The use of micro-simulation for congested traffic load modeling of medium- and long-span bridges

This paper presents a new approach to the modelling of congested traffic loading events on long span bridges. Conventional traffic load models are based on Weigh- In-Motion data of non-congested traffic, or something similar to a Poisson Arrival process. In neither case do they account for the mixing between lanes that takes place as traffic becomes congested. It is shown here that cars move out from between trucks as traffic slows down which results in a higher frequency of long platoons of trucks in the slow lane of the bridge. These longer platoons increase some characteristic load effects under the slow lane by a modest but significant amount.
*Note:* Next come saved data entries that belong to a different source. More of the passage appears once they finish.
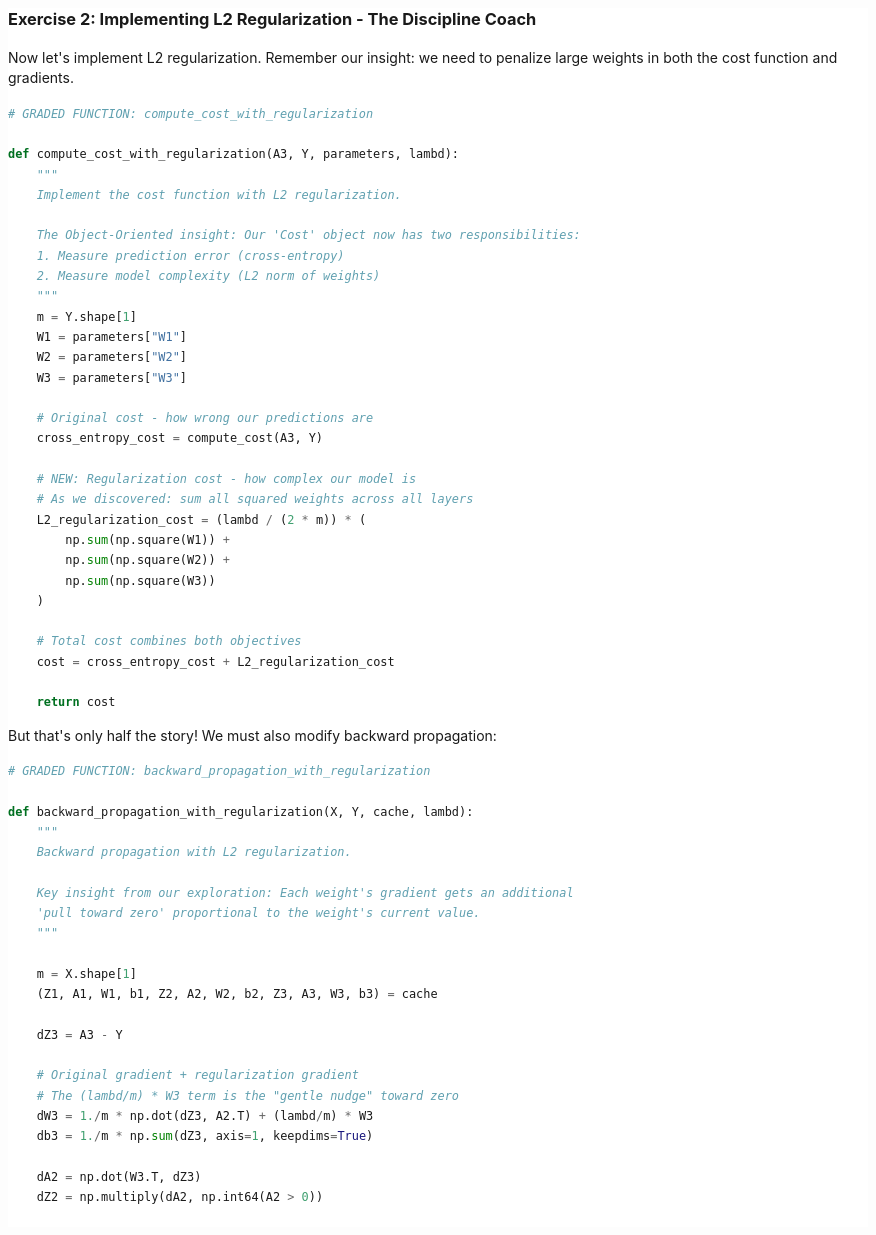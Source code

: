 ### Exercise 2: Implementing L2 Regularization - The Discipline Coach

Now let's implement L2 regularization. Remember our insight: we need to penalize large weights in both the cost function and gradients.

```python
# GRADED FUNCTION: compute_cost_with_regularization

def compute_cost_with_regularization(A3, Y, parameters, lambd):
    """
    Implement the cost function with L2 regularization.
    
    The Object-Oriented insight: Our 'Cost' object now has two responsibilities:
    1. Measure prediction error (cross-entropy)
    2. Measure model complexity (L2 norm of weights)
    """
    m = Y.shape[1]
    W1 = parameters["W1"]
    W2 = parameters["W2"]
    W3 = parameters["W3"]
    
    # Original cost - how wrong our predictions are
    cross_entropy_cost = compute_cost(A3, Y)
    
    # NEW: Regularization cost - how complex our model is
    # As we discovered: sum all squared weights across all layers
    L2_regularization_cost = (lambd / (2 * m)) * (
        np.sum(np.square(W1)) + 
        np.sum(np.square(W2)) + 
        np.sum(np.square(W3))
    )
    
    # Total cost combines both objectives
    cost = cross_entropy_cost + L2_regularization_cost
    
    return cost
```

But that's only half the story! We must also modify backward propagation:

```python
# GRADED FUNCTION: backward_propagation_with_regularization

def backward_propagation_with_regularization(X, Y, cache, lambd):
    """
    Backward propagation with L2 regularization.
    
    Key insight from our exploration: Each weight's gradient gets an additional
    'pull toward zero' proportional to the weight's current value.
    """
    
    m = X.shape[1]
    (Z1, A1, W1, b1, Z2, A2, W2, b2, Z3, A3, W3, b3) = cache
    
    dZ3 = A3 - Y
    
    # Original gradient + regularization gradient
    # The (lambd/m) * W3 term is the "gentle nudge" toward zero
    dW3 = 1./m * np.dot(dZ3, A2.T) + (lambd/m) * W3
    db3 = 1./m * np.sum(dZ3, axis=1, keepdims=True)
    
    dA2 = np.dot(W3.T, dZ3)
    dZ2 = np.multiply(dA2, np.int64(A2 > 0))
    
```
Micro-simulation, the process of modelling individual vehicles that is widely used in traffic modelling, is presented here as a means of predicting imposed traffic loading on long-span bridges more accurately. The traffic flow on a congested bridge is modelled using a random mixing process for trucks and cars in each lane, where each vehicle is modelled individually with driver behaviour parameters assigned randomly in a Monte Carlo process. Over a number of simulated kilometres, the vehicles move between lanes in simulated lane-changing manoeuvres. The algorithm was calibrated against video recordings of traffic on a bridge in the Netherlands. Extreme value statistics of measured strains on the bridge are then compared to the corresponding simulation statistics to validate the model. The micro-simulation algorithm shows that the histograms of truck platoon length are moderately affected by lane changing. This in turn is shown to influence some characteristic load effects of the bridge deck.